Die Führung des FC Bayern rund um Karl-Heinz Rummenigge, Uli Hoeneß und Hasan Salihamidzic hat in einer halbstündigen Pressekonferenz die Bundesliga aufgewirbelt. Man holt in einer Medienschelte zum Rundumschlag gegen die Berichterstattung der jüngeren Vergangenheit aus - insbesondere im Bezug auf die FCB-Spieler.
In einer sportlichen Krise richtet der Rekordmeister den Blick weg von Trainer Niko Kovac und der Mannschaft. Seit vier Pflichtspielen warten die Münchner auf einen Sieg - zuvor startete man souverän mit sieben Siegen in Folge in die Saison.
"Man wollte damit Druck von der Mannschaft und Trainer Kovac nehmen. Diese PK wird jetzt erstmal die Schlagzeilen beherrschen. Es ging um die Präsenz dieser drei Herren. Das war den Bossen klar und das soll von der Mannschaft erstmal ablenken", sagt Sky Reporter Uli Köhler, der selbst bei der Pressekonferenz vor Ort war.
FCB-Attacke statt Ruhe ausstrahlen
Die Bayern haben sich positioniert - die Meinungen über den Auftritt des Trios gehen allerdings auseinander. Dennoch werde sich die Führungsriege "nach zwei Tagen auch darüber nachdenken, ob diese PK so richtig war, wie sie abgehalten wurde".

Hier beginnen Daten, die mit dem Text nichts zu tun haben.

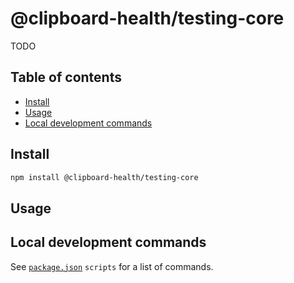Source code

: # @clipboard-health/testing-core <!-- omit from toc -->

TODO

## Table of contents <!-- omit from toc -->

- [Install](#install)
- [Usage](#usage)
- [Local development commands](#local-development-commands)

## Install

```bash
npm install @clipboard-health/testing-core
```

## Usage

## Local development commands

See [`package.json`](./package.json) `scripts` for a list of commands.
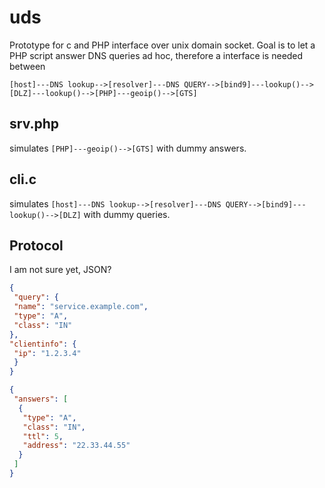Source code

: # uds

Prototype for c and PHP interface over unix domain socket. Goal is to let a PHP script answer DNS queries ad hoc, therefore a interface is needed between 


```
[host]---DNS lookup-->[resolver]---DNS QUERY-->[bind9]---lookup()-->[DLZ]---lookup()-->[PHP]---geoip()-->[GTS]
```


## srv.php

simulates `[PHP]---geoip()-->[GTS]` with dummy answers.

## cli.c

simulates `[host]---DNS lookup-->[resolver]---DNS QUERY-->[bind9]---lookup()-->[DLZ]` with dummy queries.

## Protocol


I am not sure yet, JSON?

``` json
{
 "query": {
 "name": "service.example.com",
 "type": "A",
 "class": "IN"
},
"clientinfo": {
 "ip": "1.2.3.4"
 }
}
```


``` json
{
 "answers": [
  {
   "type": "A",
   "class": "IN",
   "ttl": 5,
   "address": "22.33.44.55"
  }
 ]
}
```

Köhler hätte sich in einer solchen Situation eine andere Gangart erwartet. "Ein Verein wie Bayern muss da eigentlich mit Größe und Gelassenheit reagieren, das ist leider nicht passiert. […]Kritik gehört dazu, damit müssen alle leben - auch der FC Bayern."
Das Gegenteil ist eingetreten: Die Abteilung Attacke hat in einer Wucht zugeschlagen, wie man sie selten erlebt hat.